▸ Provided information:
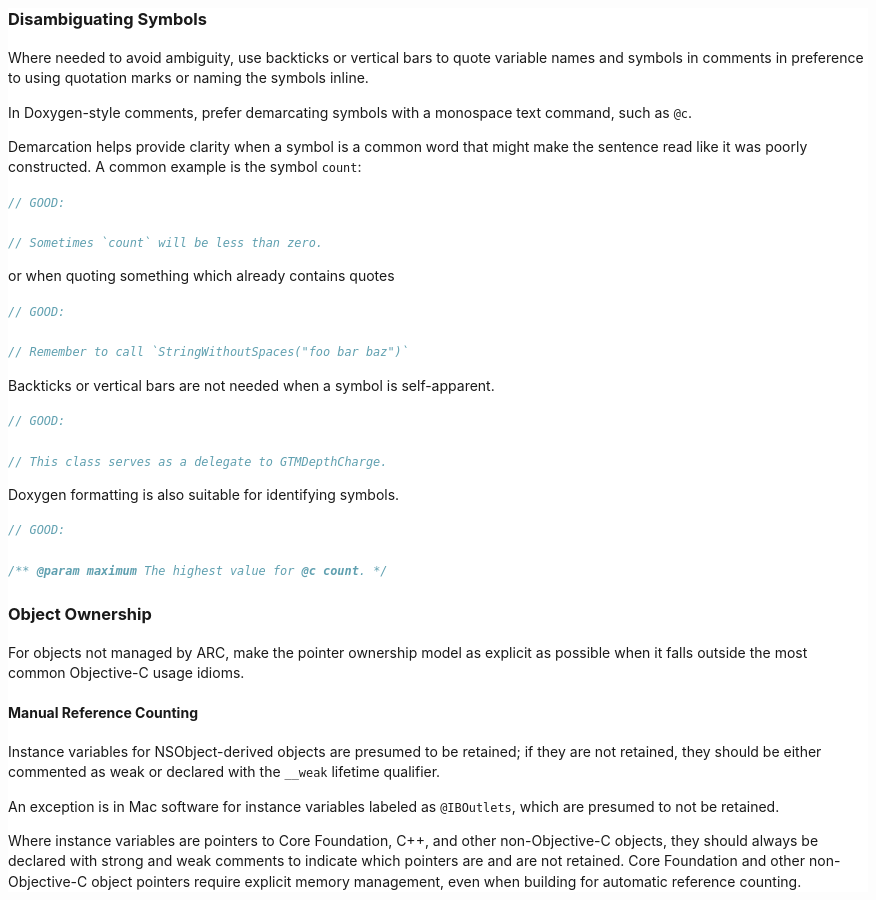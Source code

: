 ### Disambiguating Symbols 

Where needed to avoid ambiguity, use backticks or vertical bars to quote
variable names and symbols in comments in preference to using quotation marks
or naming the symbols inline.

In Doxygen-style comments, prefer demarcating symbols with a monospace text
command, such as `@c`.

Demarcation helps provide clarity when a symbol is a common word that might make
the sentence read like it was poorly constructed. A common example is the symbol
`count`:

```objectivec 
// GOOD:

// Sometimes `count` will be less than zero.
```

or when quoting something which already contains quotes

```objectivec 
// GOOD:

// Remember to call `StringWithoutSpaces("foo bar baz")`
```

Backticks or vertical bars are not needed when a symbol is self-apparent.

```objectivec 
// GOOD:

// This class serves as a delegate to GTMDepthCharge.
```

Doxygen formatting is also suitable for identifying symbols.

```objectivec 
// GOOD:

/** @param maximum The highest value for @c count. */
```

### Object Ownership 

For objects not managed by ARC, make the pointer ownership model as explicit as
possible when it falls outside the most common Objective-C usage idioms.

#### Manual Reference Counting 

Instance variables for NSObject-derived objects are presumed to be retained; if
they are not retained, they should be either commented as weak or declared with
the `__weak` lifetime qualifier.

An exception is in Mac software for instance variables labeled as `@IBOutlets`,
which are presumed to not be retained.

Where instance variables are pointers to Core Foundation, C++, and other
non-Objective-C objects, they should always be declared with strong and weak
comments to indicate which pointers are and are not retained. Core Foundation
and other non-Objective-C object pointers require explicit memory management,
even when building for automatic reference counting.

...

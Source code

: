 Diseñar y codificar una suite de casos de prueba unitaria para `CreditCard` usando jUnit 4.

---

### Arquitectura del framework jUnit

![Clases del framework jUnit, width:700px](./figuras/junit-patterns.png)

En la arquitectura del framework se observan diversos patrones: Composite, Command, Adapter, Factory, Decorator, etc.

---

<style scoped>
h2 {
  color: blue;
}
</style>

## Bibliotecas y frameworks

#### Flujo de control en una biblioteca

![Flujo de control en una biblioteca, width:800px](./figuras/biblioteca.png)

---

--

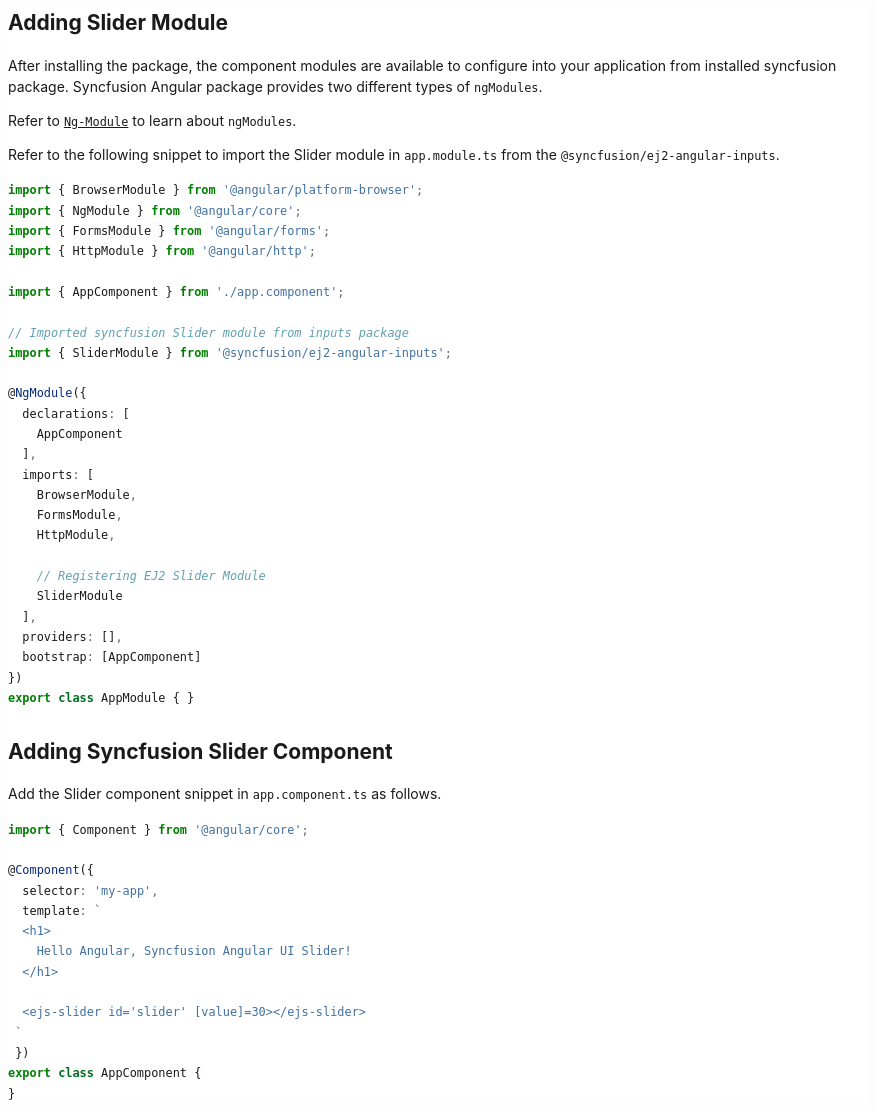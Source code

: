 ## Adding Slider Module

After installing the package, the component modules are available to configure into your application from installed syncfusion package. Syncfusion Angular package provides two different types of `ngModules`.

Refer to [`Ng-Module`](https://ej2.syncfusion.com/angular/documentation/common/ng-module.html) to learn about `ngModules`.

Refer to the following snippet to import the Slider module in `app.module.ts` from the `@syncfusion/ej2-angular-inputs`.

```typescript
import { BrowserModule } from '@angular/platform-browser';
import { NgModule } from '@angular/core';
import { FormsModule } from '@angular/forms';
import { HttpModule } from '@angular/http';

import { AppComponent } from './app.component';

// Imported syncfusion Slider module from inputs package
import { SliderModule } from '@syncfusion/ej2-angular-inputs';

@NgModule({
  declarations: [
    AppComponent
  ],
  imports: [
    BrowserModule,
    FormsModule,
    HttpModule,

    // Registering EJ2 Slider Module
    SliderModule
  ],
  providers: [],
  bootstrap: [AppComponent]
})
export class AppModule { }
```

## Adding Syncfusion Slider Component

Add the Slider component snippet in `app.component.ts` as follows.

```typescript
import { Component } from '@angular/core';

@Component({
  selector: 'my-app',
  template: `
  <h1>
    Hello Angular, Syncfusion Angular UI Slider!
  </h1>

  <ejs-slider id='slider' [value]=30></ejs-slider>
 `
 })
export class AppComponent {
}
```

▸ Aim of the exercise: Could you return exactly the stretch of the data above that starts at the line with "they are not" and ends at the line with "even when building", both lines included?

▸ Finished task:
they are not retained, they should be either commented as weak or declared with
the `__weak` lifetime qualifier.

An exception is in Mac software for instance variables labeled as `@IBOutlets`,
which are presumed to not be retained.

Where instance variables are pointers to Core Foundation, C++, and other
non-Objective-C objects, they should always be declared with strong and weak
comments to indicate which pointers are and are not retained. Core Foundation
and other non-Objective-C object pointers require explicit memory management,
even when building for automatic reference counting.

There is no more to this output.